Required work: Scan the lines below; pull out those with "sesji".

=-=-=-=-=

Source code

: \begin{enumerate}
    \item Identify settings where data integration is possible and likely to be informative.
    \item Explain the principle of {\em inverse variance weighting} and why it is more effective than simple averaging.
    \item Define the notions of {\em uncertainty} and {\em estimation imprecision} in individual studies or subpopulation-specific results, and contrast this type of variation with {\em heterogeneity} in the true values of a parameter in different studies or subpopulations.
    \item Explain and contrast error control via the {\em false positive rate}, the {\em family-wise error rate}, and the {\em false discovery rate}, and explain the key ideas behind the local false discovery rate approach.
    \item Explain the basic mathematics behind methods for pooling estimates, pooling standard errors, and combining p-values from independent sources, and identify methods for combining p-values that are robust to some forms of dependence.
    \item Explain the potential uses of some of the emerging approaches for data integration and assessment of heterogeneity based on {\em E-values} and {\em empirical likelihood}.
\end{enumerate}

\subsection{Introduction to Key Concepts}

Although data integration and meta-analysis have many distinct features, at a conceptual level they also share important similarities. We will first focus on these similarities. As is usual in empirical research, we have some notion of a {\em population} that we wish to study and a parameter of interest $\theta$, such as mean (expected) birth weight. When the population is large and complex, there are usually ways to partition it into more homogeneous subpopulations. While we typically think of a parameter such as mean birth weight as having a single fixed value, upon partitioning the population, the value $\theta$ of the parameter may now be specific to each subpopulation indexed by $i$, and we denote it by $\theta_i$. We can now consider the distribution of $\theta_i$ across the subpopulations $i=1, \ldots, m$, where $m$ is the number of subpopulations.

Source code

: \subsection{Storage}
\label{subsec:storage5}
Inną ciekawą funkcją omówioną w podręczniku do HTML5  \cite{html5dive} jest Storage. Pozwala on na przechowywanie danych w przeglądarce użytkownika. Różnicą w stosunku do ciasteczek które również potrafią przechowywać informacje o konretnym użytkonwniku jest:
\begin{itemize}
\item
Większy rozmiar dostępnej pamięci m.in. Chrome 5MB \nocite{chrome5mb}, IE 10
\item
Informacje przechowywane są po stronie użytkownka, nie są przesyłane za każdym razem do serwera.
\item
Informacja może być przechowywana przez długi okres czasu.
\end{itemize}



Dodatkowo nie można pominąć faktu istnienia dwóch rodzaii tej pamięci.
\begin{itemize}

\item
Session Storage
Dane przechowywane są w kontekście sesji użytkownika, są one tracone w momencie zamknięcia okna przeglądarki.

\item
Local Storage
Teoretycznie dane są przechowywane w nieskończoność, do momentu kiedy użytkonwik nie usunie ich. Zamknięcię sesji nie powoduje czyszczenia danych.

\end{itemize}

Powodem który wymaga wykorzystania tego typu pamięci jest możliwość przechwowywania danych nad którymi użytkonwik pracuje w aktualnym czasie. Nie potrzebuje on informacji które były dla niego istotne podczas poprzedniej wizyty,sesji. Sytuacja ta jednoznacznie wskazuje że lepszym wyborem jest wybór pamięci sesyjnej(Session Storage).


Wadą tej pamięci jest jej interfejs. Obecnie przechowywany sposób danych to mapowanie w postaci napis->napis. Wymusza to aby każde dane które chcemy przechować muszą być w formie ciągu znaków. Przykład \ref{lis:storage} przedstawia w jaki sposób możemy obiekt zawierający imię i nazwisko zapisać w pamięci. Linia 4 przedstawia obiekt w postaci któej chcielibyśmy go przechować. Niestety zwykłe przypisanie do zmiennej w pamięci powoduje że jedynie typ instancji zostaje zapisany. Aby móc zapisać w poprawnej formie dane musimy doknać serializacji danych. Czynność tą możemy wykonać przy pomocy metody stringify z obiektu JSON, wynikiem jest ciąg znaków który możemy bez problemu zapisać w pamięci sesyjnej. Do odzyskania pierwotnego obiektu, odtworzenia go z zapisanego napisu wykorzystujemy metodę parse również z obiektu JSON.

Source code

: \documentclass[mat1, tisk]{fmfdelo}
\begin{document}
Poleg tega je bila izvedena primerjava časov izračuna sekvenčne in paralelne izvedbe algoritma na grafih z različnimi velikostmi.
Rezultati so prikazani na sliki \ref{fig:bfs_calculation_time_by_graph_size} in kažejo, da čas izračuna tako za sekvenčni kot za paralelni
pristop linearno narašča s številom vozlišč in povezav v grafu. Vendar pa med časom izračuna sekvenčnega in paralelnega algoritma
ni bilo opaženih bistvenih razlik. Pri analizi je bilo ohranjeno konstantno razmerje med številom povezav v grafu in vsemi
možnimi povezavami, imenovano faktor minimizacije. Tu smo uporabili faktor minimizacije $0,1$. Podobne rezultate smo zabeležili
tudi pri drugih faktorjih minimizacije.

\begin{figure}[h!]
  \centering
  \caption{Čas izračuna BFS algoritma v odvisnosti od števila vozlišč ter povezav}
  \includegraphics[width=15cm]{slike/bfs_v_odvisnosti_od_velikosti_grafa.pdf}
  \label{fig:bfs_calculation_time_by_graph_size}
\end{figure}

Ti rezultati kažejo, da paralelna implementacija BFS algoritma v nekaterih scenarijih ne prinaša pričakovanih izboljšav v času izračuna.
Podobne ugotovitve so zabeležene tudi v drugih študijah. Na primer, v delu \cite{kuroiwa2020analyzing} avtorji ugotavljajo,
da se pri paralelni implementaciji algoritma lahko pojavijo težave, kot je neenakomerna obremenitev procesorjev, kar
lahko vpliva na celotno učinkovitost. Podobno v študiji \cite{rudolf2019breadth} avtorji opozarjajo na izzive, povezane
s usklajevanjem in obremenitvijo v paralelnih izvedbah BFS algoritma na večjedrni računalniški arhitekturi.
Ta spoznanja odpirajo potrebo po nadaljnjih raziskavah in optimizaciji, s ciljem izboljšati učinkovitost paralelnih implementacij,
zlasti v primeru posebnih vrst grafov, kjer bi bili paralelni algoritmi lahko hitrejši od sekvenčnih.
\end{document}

=-=-=-=-=

Output for this exercise:
Dane przechowywane są w kontekście sesji użytkownika, są one tracone w momencie zamknięcia okna przeglądarki.
Teoretycznie dane są przechowywane w nieskończoność, do momentu kiedy użytkonwik nie usunie ich. Zamknięcię sesji nie powoduje czyszczenia danych.
Powodem który wymaga wykorzystania tego typu pamięci jest możliwość przechwowywania danych nad którymi użytkonwik pracuje w aktualnym czasie. Nie potrzebuje on informacji które były dla niego istotne podczas poprzedniej wizyty,sesji. Sytuacja ta jednoznacznie wskazuje że lepszym wyborem jest wybór pamięci sesyjnej(Session Storage).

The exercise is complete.